Chronic back pain patients report a decrease in the magnitude of their back pain during a thermal painful stimulus applied to the skin on their back. They seem to only realize this fact when they are specifically instructed to attend to their own back pain. A. Group average ratings of either the magnitude of thermal painful stimulus (red) or spontaneous fluctuations of back pain (blue), for a stimulus pattern shown below (grey) that is unpredictable in intensity and duration. Every time the stimulus is felt painful it seems to induce a decrease in spontaneous pain. B. Average stimulus pain perception (red) and spontaneous back pain perception (blue) relative to start and end of thermal stimulus (black). Rating of the stimulus intensity and back pain were done separately. C. When the back pain patients rate the stimulus, they judge the experience as unpleasant (red). But for the same stimulus when they rate their own back pain the experience is judged to be significantly more pleasant (blue).
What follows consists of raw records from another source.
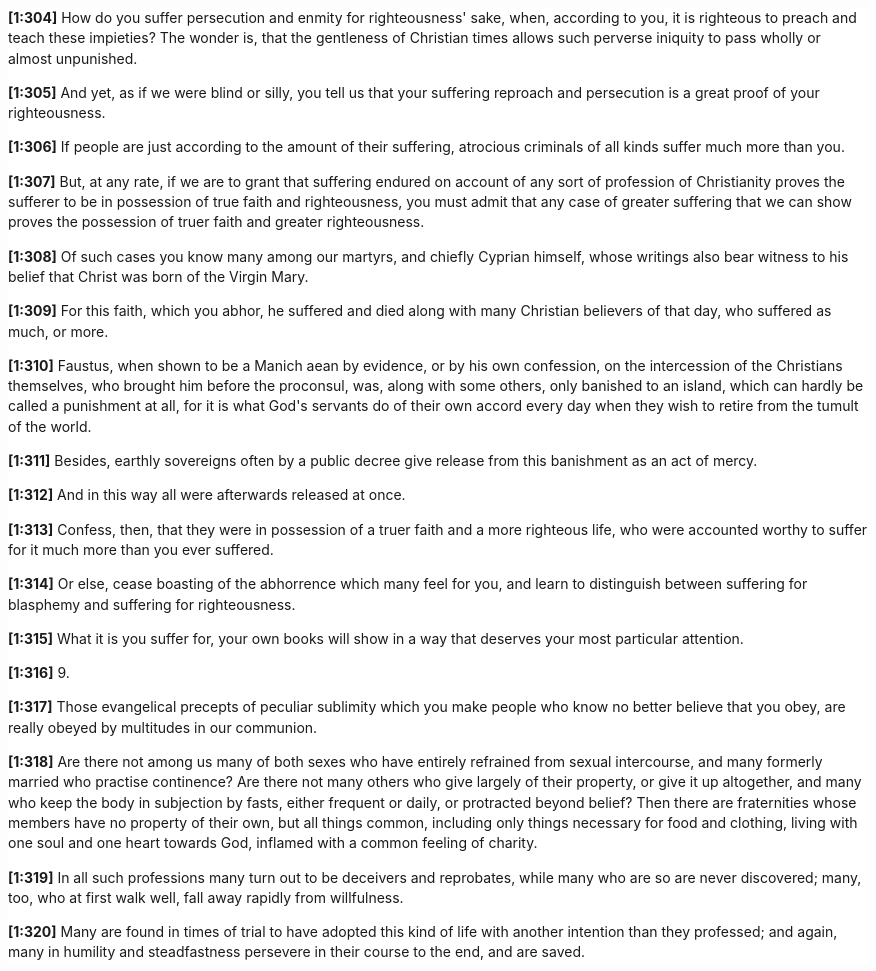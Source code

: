 **[1:304]** How do you suffer persecution and enmity for righteousness' sake, when, according to you, it is righteous to preach and teach these impieties? The wonder is, that the gentleness of Christian times allows such perverse iniquity to pass wholly or almost unpunished.

**[1:305]** And yet, as if we were blind or silly, you tell us that your suffering reproach and persecution is a great proof of your righteousness.

**[1:306]** If people are just according to the amount of their suffering, atrocious criminals of all kinds suffer much more than you.

**[1:307]** But, at any rate, if we are to grant that suffering endured on account of any sort of profession of Christianity proves the sufferer to be in possession of true faith and righteousness, you must admit that any case of greater suffering that we can show proves the possession of truer faith and greater righteousness.

**[1:308]** Of such cases you know many among our martyrs, and chiefly Cyprian himself, whose writings also bear witness to his belief that Christ was born of the Virgin Mary.

**[1:309]** For this faith, which you abhor, he suffered and died along with many Christian believers of that day, who suffered as much, or more.

**[1:310]** Faustus, when shown to be a Manich aean by evidence, or by his own confession, on the intercession of the Christians themselves, who brought him before the proconsul, was, along with some others, only banished to an island, which can hardly be called a punishment at all, for it is what God's servants do of their own accord every day when they wish to retire from the tumult of the world.

**[1:311]** Besides, earthly sovereigns often by a public decree give release from this banishment as an act of mercy.

**[1:312]** And in this way all were afterwards released at once.

**[1:313]** Confess, then, that they were in possession of a truer faith and a more righteous life, who were accounted worthy to suffer for it much more than you ever suffered.

**[1:314]** Or else, cease boasting of the abhorrence which many feel for you, and learn to distinguish between suffering for blasphemy and suffering for righteousness.

**[1:315]** What it is you suffer for, your own books will show in a way that deserves your most particular attention.

**[1:316]** 9.

**[1:317]** Those evangelical precepts of peculiar sublimity which you make people who know no better believe that you obey, are really obeyed by multitudes in our communion.

**[1:318]** Are there not among us many of both sexes who have entirely refrained from sexual intercourse, and many formerly married who practise continence? Are there not many others who give largely of their property, or give it up altogether, and many who keep the body in subjection by fasts, either frequent or daily, or protracted beyond belief? Then there are fraternities whose members have no property of their own, but all things common, including only things necessary for food and clothing, living with one soul and one heart towards God, inflamed with a common feeling of charity.

**[1:319]** In all such professions many turn out to be deceivers and reprobates, while many who are so are never discovered; many, too, who at first walk well, fall away rapidly from willfulness.

**[1:320]** Many are found in times of trial to have adopted this kind of life with another intention than they professed; and again, many in humility and steadfastness persevere in their course to the end, and are saved.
Figure adapted from [12].

Figure 11

Brain regional grey matter decreases in a number of chronic pain conditions. A. Bilateral dorsolateral prefrontal cortex and unilateral thalamic grey matter decreases in chronic back pain, from [8]. B. Insula and cingulate cortex grey matter decreases in irritable bowel syndrome, from [27]. Multiple brain regions show decrease grey matter density in C. fibromyalgia, from [58], and in D. tension headache, from [93]. The illustrated data are the earliest reports of brain morphological changes in various pain conditions. The list of additional pain conditions impacting brain anatomy is expanding very quickly.

Figure 12

Evidence for brain grey matter density recovery with cessation of chronic pain. A: Left panel shows brain regions decreased in grey matter density in chronic osteoarthritis patients. Right panel shows brain regions where grey matter density increases following joint replacement and cessation of pain in osteoarthritis patients. Generally similar brain regions seem to changes with the presence and cessation of chronic pain. Adapted from [89]. B: Brain regional morphometry changes in post-traumatic headache. Grey matter density changes are shown for two brain regions in patients that develop chronic pain (3 months) and one year later when the pain subsided (1 year). In both areas grey matter signal recovers to original levels when pain symptoms subside. Adapted from [80].

Figure 13

Whole-brain relationship between grey and white matter is disrupted in chronic complex regional pain syndrome subjects. Left panel shows that white matter fractional anisotropy (FA; measured for group average skeleton which insures that the tissue examined has 95% probability of being white matter) is correlated to total neocortical volume of the brain (after correcting for age effects). The right panel is similar data in complex regional pain syndrome patients, and shows that the relationship is destroyed. In both panels each symbol is the brain of a subject, red = healthy controls, blue = patients. Adapted from [41].

Figure 14

A model regarding brain circuitry involved in the transition from acute to chronic pain. Nociceptive information, perhaps distorted by peripheral and spinal cord sensitization processes, impinges on limbic circuitry (Hippo, hippocampus; NAc, nucleus accumbens; and Amyg, amygdala). The interaction of limbic circuitry with prefrontal processes determines the level at which a certain pain condition transitions to a more emotional state. The limbic circuitry also provides learning/modulation signals to the rest of the cortex inducing functional and anatomical distortions that reflect the suffering and coping strategies of specific chronic pain conditions. Nociceptive signals also provide the brain with modulatory signals, and are in turn controlled by the state of suffering of the individual as well as limbic changes in arousal and motivation, through descending modulatory pathways.